• **Records to process**:
··········

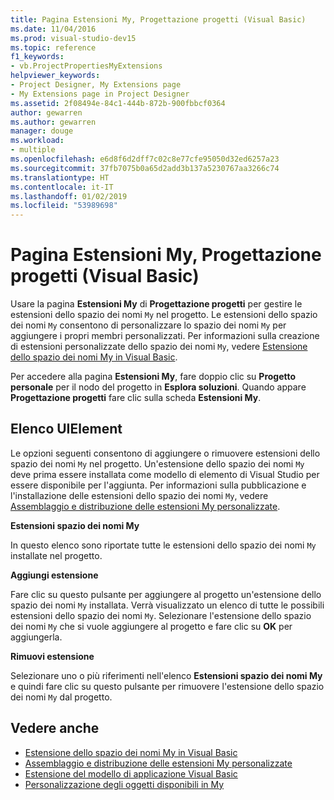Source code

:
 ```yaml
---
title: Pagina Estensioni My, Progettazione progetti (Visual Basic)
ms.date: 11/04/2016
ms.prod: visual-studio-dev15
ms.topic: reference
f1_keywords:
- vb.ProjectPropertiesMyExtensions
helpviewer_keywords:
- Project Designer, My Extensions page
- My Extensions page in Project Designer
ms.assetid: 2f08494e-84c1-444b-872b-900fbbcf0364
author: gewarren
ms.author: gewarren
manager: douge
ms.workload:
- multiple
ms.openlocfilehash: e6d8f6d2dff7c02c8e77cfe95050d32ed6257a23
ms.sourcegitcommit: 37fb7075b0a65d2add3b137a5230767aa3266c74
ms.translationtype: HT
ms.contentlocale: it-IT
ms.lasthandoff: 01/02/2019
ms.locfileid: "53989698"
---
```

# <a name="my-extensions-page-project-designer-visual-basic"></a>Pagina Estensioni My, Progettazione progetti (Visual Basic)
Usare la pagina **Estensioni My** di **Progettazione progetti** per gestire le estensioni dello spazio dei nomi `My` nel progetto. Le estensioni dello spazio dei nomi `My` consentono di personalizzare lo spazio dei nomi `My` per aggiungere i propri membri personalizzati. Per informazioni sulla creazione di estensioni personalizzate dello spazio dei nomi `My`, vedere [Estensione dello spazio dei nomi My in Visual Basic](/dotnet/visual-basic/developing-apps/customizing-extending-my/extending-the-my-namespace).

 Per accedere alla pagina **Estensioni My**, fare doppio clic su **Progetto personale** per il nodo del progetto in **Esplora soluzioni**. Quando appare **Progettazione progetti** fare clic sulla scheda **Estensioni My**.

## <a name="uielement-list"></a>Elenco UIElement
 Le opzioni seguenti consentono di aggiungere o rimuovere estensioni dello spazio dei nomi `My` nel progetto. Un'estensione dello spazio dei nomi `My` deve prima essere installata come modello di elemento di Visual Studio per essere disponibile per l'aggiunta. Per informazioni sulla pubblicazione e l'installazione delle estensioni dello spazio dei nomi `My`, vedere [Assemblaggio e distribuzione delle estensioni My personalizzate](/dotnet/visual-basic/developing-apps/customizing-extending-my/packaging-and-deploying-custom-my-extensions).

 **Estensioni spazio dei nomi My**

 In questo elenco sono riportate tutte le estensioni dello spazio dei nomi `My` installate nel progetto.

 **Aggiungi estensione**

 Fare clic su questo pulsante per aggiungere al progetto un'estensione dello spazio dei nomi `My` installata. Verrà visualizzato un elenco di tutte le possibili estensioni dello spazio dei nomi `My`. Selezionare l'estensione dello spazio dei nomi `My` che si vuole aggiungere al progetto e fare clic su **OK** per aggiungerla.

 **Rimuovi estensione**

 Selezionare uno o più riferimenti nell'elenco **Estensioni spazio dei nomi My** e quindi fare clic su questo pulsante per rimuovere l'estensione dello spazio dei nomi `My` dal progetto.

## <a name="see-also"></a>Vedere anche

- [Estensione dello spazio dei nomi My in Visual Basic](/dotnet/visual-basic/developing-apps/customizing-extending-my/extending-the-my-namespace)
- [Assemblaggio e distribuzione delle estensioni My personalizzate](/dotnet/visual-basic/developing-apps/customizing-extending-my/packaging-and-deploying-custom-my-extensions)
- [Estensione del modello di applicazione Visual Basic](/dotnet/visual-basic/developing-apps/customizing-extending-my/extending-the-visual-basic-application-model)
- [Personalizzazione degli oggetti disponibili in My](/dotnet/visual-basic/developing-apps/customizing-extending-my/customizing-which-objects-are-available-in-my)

··········

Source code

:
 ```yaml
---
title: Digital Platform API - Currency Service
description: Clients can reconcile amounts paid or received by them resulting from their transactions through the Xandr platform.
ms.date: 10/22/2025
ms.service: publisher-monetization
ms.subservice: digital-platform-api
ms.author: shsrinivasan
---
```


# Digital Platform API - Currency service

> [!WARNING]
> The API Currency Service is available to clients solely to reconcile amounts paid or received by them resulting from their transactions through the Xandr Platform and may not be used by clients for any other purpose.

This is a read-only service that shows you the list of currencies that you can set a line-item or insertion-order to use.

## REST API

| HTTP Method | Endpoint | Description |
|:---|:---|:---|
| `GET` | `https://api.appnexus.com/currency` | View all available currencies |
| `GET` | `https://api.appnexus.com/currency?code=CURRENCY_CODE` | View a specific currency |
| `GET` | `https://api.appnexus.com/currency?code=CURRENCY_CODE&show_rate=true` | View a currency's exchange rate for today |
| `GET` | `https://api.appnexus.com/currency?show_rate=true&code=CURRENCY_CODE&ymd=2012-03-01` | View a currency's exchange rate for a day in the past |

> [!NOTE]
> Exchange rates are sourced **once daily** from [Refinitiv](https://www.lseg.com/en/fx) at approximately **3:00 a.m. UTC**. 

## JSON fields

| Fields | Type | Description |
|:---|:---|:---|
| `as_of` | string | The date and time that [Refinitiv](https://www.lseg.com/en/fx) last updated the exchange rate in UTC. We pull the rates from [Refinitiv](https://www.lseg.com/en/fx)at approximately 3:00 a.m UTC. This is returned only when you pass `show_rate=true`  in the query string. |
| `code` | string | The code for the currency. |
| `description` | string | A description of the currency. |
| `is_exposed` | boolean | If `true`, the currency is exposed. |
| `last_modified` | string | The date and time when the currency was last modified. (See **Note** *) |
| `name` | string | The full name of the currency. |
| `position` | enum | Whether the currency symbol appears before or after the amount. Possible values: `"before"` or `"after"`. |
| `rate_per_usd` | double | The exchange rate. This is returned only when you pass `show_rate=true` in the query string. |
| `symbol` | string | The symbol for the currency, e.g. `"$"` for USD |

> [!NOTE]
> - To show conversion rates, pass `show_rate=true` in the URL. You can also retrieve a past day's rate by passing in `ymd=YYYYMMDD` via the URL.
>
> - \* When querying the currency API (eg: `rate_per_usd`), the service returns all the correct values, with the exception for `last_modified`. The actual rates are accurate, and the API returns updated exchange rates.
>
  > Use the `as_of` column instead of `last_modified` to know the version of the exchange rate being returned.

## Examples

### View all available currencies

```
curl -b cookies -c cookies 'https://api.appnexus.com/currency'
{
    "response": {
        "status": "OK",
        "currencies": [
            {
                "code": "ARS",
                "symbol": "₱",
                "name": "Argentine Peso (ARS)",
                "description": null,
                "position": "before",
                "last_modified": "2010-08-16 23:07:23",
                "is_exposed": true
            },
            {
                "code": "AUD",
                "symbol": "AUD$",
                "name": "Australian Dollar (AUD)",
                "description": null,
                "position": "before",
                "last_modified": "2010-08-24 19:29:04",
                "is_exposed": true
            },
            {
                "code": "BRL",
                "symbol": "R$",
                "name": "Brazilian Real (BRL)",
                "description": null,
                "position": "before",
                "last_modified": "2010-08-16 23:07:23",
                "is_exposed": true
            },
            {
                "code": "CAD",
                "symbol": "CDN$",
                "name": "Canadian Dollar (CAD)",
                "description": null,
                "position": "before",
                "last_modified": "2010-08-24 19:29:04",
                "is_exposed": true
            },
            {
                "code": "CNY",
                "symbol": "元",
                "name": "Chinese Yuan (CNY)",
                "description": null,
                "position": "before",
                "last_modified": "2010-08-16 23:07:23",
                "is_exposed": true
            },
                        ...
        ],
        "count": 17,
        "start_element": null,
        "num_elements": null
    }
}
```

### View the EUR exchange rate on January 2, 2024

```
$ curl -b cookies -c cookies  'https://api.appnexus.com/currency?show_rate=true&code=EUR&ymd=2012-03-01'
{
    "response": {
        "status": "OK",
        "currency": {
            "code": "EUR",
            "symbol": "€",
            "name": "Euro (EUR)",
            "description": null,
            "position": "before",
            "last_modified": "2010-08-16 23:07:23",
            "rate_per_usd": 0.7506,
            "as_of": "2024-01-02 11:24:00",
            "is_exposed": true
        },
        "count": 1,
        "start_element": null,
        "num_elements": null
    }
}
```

··········

• **Task brief**: In which lines of the records does the word "paid" appear? Copy each of them.

• **Written answer**:
description: Clients can reconcile amounts paid or received by them resulting from their transactions through the Xandr platform.
> The API Currency Service is available to clients solely to reconcile amounts paid or received by them resulting from their transactions through the Xandr Platform and may not be used by clients for any other purpose.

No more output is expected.